# To do:
From the data below, return the exact lines starting at the line containing "创建本地mirror,创建新的开发分支" and ending at the line containing "将本地mirror上代码上传到github", both included, and nothing else.

____ Record excerpts

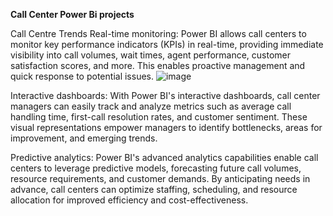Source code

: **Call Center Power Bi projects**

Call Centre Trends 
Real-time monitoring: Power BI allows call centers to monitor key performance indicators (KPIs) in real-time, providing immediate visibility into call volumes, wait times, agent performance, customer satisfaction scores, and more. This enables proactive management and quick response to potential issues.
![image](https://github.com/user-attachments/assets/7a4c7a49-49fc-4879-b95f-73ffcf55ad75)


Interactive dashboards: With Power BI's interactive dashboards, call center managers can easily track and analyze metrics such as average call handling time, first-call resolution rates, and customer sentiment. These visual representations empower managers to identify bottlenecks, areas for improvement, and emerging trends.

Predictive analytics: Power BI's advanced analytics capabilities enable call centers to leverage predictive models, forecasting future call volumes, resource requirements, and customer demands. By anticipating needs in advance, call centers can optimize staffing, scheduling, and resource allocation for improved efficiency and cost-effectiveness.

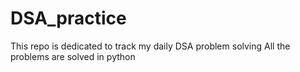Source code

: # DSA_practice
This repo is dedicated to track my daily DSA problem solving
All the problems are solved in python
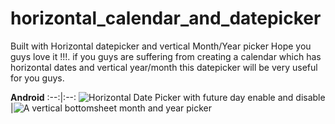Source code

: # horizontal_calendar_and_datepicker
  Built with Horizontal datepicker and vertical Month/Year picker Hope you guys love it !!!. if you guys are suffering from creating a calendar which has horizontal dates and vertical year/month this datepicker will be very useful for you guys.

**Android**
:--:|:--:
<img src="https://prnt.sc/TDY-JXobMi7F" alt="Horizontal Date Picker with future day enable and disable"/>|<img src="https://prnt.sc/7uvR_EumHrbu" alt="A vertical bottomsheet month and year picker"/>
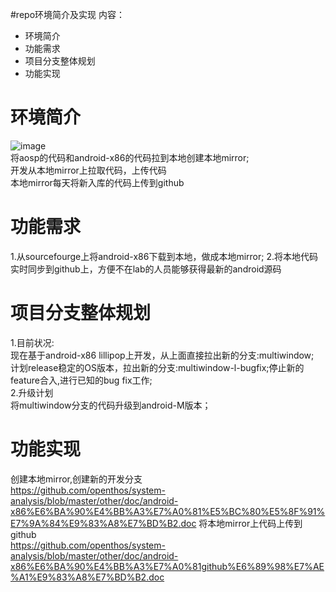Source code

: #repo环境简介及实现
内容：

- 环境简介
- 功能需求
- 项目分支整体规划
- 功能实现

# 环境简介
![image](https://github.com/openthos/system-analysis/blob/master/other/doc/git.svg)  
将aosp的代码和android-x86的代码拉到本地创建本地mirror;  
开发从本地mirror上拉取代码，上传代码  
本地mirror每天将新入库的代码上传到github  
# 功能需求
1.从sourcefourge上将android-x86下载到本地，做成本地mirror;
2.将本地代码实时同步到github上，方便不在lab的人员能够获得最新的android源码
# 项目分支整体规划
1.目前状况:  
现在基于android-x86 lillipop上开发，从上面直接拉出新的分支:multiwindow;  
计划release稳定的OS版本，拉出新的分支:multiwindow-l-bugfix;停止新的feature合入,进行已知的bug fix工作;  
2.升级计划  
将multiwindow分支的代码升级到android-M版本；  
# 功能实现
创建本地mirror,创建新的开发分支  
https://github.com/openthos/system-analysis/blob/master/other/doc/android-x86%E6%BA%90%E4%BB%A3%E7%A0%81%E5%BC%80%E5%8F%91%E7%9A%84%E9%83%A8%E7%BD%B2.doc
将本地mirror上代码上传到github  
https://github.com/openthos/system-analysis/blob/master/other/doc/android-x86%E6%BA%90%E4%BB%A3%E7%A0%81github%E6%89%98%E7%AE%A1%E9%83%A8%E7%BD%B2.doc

________
____ Record excerpts

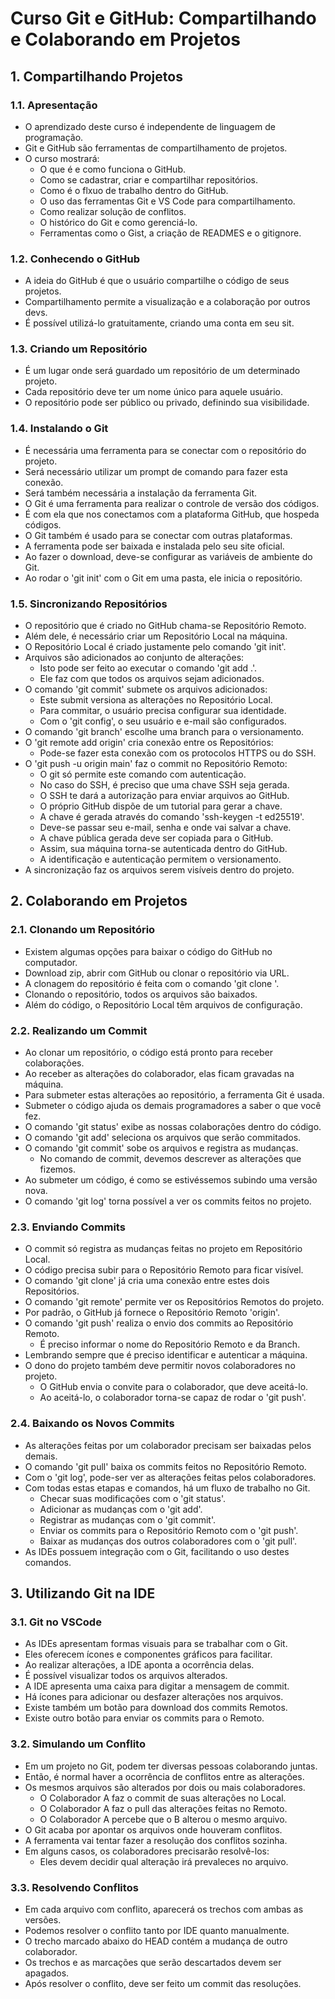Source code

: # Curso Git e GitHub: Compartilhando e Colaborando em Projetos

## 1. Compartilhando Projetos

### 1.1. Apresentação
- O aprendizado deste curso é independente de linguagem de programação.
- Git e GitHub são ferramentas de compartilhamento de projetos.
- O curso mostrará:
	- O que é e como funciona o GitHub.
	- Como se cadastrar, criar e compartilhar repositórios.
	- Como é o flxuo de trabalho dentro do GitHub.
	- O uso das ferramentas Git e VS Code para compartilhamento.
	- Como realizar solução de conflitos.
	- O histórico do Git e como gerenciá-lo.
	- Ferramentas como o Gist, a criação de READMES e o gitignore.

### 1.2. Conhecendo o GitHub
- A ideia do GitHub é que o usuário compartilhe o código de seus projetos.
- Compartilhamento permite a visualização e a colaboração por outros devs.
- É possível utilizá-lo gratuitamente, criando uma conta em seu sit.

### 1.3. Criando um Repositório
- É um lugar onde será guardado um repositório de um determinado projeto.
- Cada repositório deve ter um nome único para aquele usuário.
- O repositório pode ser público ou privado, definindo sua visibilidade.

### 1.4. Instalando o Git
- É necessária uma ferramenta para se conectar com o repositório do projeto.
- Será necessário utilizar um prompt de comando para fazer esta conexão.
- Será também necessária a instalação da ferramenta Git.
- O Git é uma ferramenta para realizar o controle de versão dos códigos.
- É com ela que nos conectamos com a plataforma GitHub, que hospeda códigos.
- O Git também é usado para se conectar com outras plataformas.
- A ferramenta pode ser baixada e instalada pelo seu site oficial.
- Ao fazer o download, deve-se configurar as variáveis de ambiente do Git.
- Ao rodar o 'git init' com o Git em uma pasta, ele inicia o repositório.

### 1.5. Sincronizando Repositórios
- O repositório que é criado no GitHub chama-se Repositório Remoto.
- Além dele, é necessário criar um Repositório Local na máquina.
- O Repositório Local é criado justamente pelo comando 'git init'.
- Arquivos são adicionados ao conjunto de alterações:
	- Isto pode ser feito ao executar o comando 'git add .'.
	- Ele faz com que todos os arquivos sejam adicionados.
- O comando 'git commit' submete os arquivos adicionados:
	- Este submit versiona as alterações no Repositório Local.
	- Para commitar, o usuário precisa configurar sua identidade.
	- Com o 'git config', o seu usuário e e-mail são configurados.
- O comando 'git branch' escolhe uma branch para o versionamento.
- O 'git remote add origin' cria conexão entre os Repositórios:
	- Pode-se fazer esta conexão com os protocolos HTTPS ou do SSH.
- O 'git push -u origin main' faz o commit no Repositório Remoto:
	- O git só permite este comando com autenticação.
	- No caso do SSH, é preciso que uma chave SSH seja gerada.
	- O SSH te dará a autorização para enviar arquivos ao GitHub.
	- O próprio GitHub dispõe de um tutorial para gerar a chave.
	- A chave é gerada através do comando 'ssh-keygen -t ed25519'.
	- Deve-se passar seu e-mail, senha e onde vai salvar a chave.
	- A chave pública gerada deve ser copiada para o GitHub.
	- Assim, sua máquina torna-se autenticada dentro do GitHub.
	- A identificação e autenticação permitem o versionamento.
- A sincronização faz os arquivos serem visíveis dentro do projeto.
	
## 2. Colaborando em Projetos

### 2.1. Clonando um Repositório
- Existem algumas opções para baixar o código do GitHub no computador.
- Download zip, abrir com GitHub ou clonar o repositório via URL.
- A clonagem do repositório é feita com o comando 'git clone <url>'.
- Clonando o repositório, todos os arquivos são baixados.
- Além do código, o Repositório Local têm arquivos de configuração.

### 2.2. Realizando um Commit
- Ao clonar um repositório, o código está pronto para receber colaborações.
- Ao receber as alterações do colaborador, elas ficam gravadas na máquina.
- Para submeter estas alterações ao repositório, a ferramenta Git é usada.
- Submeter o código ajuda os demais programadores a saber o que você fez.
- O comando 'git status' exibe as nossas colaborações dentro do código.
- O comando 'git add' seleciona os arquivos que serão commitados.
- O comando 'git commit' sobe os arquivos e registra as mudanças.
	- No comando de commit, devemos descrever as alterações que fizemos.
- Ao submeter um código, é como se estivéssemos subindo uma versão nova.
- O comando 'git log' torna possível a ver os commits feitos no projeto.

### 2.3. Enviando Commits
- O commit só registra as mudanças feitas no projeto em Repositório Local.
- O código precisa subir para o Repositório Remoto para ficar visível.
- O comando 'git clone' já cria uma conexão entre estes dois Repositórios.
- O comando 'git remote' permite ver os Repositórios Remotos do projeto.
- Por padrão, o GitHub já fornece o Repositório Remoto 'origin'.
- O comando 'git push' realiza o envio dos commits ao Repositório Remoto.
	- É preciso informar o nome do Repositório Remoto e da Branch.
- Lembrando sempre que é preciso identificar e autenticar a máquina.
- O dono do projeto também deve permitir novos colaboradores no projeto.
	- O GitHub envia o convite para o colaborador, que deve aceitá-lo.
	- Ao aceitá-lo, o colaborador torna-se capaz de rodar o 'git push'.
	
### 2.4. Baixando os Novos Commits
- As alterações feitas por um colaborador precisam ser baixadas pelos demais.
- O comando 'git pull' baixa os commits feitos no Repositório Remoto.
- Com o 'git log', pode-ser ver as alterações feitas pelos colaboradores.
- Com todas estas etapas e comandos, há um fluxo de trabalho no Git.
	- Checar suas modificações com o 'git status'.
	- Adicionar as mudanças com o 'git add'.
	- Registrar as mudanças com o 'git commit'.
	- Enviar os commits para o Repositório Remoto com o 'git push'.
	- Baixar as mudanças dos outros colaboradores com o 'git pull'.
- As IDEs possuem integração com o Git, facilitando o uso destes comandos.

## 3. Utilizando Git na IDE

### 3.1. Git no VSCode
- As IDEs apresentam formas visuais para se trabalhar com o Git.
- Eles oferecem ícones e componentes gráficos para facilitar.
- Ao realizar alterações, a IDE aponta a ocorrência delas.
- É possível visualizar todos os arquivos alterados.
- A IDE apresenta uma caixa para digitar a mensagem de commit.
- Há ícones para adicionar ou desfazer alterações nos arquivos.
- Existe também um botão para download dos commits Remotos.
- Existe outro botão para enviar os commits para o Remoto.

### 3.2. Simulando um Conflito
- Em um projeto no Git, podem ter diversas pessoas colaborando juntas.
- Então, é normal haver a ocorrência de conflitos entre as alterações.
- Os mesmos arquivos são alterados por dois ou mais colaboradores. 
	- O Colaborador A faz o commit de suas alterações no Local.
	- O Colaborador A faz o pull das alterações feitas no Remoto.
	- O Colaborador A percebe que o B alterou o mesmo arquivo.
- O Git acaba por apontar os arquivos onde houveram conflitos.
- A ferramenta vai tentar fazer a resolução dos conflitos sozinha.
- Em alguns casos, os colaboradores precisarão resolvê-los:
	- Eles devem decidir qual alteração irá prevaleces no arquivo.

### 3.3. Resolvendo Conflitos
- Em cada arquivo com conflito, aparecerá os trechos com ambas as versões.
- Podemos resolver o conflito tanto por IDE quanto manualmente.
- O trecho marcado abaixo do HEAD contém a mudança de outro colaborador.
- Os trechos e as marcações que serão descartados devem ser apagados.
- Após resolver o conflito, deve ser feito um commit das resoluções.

________

# Written solution:
创建本地mirror,创建新的开发分支  
https://github.com/openthos/system-analysis/blob/master/other/doc/android-x86%E6%BA%90%E4%BB%A3%E7%A0%81%E5%BC%80%E5%8F%91%E7%9A%84%E9%83%A8%E7%BD%B2.doc
将本地mirror上代码上传到github  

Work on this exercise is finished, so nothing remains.